News Story

Thanks To Union Contracts, Recent Teachers Of The Year Saw Stagnant Pay

Once a teacher hits top of the scale, pay hikes stop or slow

The 2019-20 Michigan Department of Education teacher of the year saw her base pay stagnate over the past five years, and last year, she actually collected $2,800 less than she did five years ago.

There have been numerous stories this year about the average pay of Michigan teachers. But one thing that gets less attention is how the best teachers are trapped in a compensation system that doesn’t reward their excellence.

In Michigan’s public schools, salaries are not based on a teacher’s effectiveness. In virtually every conventional public school district, teachers unions negotiate salaries based on two components — college credits acquired and years of seniority.

The base salary of the Michigan’s 2019-20 teacher of the year did not change from 2011-12 to 2017-18. The reason: The district and the union signed a contract in which the top salary of $85,574 did not change. Teachers moving up the so-called steps in the contract, which are based on seniority and education credits attained, still received a pay increase. But those at the top of the pay schedule were frozen out of a step increase.

The total salary of this year’s teacher of the year actually fell from $92,263 in 2013-14 to $89,424 in 2017-18. The earlier figure was above the top-of-the-scale pay cap due to payments for performing extra duties, which could be serving as a department chair, accepting building-level administrative duties, teaching additional classes, serving as a driver education instructor, or teaching summer school or homebound students.

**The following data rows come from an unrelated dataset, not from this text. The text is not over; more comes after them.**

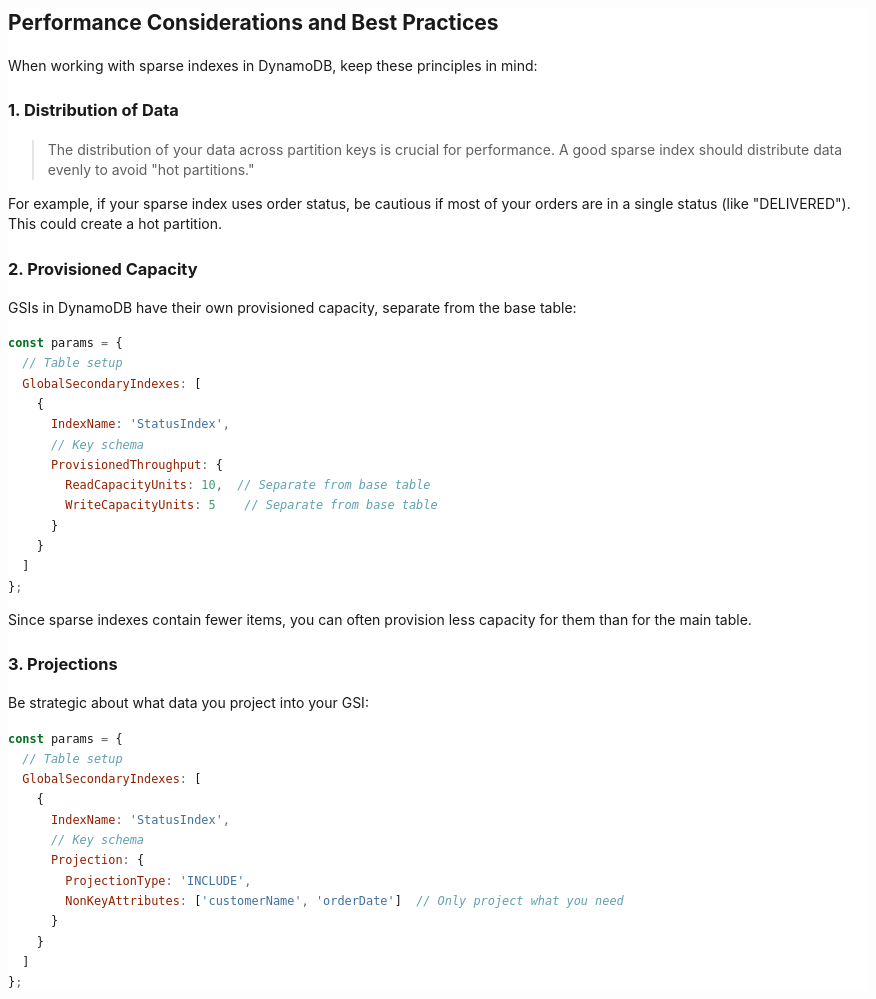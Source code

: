 ## Performance Considerations and Best Practices

When working with sparse indexes in DynamoDB, keep these principles in mind:

### 1. Distribution of Data

> The distribution of your data across partition keys is crucial for performance. A good sparse index should distribute data evenly to avoid "hot partitions."

For example, if your sparse index uses order status, be cautious if most of your orders are in a single status (like "DELIVERED"). This could create a hot partition.

### 2. Provisioned Capacity

GSIs in DynamoDB have their own provisioned capacity, separate from the base table:

```javascript
const params = {
  // Table setup
  GlobalSecondaryIndexes: [
    {
      IndexName: 'StatusIndex',
      // Key schema
      ProvisionedThroughput: {
        ReadCapacityUnits: 10,  // Separate from base table
        WriteCapacityUnits: 5    // Separate from base table
      }
    }
  ]
};
```

Since sparse indexes contain fewer items, you can often provision less capacity for them than for the main table.

### 3. Projections

Be strategic about what data you project into your GSI:

```javascript
const params = {
  // Table setup
  GlobalSecondaryIndexes: [
    {
      IndexName: 'StatusIndex',
      // Key schema
      Projection: {
        ProjectionType: 'INCLUDE',
        NonKeyAttributes: ['customerName', 'orderDate']  // Only project what you need
      }
    }
  ]
};
```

Michigan Capitol Confidential analyzed the salaries of Michigan’s last 10 teachers of the year to see how their pay changed from 2013-14 to 2017-18, the most recent year for which state data is available.

Two of those 10 left the teaching profession and became private educational consultants.

Another teacher of the year became a principal and earned $121,935 in 2017-18. This individual’s salary had increased by $12,659 over that five-year period.

Another teacher retired shortly after winning the award, which came after 20 years of teaching.

Two other teachers saw their compensation go down over the five-year period. One had a gross salary of $73,967 in 2013-14, but only $72,786 in 2017-18. Another teacher of the year saw his total salary drop from $73,109 in 2013-14 to $69,896 in 2017-18. Again, these changes were likely due to the teacher in question accepting fewer extra duties.

Three of the last 10 teachers of the year saw their total salaries increase.

One of the teachers saw her gross salary rise from $61,254 to $69,809, and another’s total pay increased from $94,723 to $97,008. The last teacher on this list saw her gross salary increase from $81,391 to $100,683.